- [Exercise directions]
The answer must be every line of the records below that contains the word "respuestas".

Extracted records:
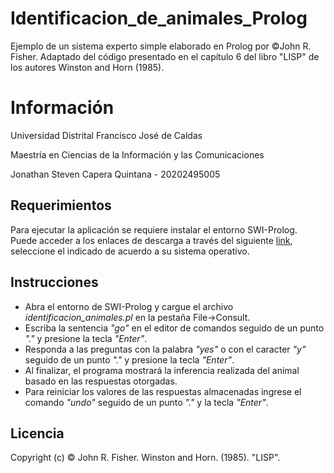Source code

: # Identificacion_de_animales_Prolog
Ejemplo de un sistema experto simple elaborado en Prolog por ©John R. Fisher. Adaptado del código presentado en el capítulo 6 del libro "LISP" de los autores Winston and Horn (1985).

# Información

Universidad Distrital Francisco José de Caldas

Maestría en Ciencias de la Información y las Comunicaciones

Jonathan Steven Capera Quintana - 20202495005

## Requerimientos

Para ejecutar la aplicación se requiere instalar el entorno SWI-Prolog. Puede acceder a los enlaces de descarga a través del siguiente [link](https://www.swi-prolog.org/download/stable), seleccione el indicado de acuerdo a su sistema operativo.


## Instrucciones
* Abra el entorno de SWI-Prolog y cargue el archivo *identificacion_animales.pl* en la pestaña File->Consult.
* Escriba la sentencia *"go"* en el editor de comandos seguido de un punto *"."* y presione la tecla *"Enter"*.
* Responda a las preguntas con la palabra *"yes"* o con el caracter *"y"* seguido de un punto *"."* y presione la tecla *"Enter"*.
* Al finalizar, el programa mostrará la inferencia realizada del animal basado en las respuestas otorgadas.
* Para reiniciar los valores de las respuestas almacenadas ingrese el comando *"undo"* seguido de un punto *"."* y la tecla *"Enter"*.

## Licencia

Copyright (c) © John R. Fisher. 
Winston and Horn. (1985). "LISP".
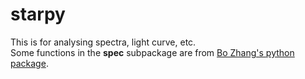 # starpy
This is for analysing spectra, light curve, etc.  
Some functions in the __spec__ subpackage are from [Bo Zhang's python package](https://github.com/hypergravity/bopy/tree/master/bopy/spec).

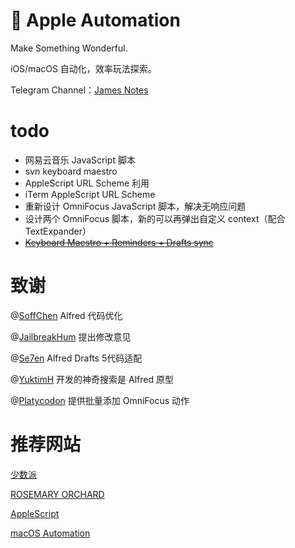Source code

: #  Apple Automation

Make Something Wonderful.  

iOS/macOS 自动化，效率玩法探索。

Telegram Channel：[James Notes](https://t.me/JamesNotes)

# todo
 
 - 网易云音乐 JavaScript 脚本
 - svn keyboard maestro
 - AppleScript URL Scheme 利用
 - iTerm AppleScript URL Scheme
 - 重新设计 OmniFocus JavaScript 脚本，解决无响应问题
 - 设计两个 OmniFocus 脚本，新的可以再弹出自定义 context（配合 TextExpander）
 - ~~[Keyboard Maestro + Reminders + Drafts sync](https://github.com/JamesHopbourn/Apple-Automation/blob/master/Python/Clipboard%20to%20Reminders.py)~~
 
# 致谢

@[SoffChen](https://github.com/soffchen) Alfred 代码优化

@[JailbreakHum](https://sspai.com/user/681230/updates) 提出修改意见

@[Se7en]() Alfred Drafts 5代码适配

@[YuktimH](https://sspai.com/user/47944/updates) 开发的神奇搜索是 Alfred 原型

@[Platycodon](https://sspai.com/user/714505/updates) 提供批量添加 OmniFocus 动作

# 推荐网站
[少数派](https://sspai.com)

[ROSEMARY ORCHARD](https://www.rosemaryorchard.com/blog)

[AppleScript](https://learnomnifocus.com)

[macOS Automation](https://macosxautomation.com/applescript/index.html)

- [Result of this task]
* Al finalizar, el programa mostrará la inferencia realizada del animal basado en las respuestas otorgadas.
* Para reiniciar los valores de las respuestas almacenadas ingrese el comando *"undo"* seguido de un punto *"."* y la tecla *"Enter"*.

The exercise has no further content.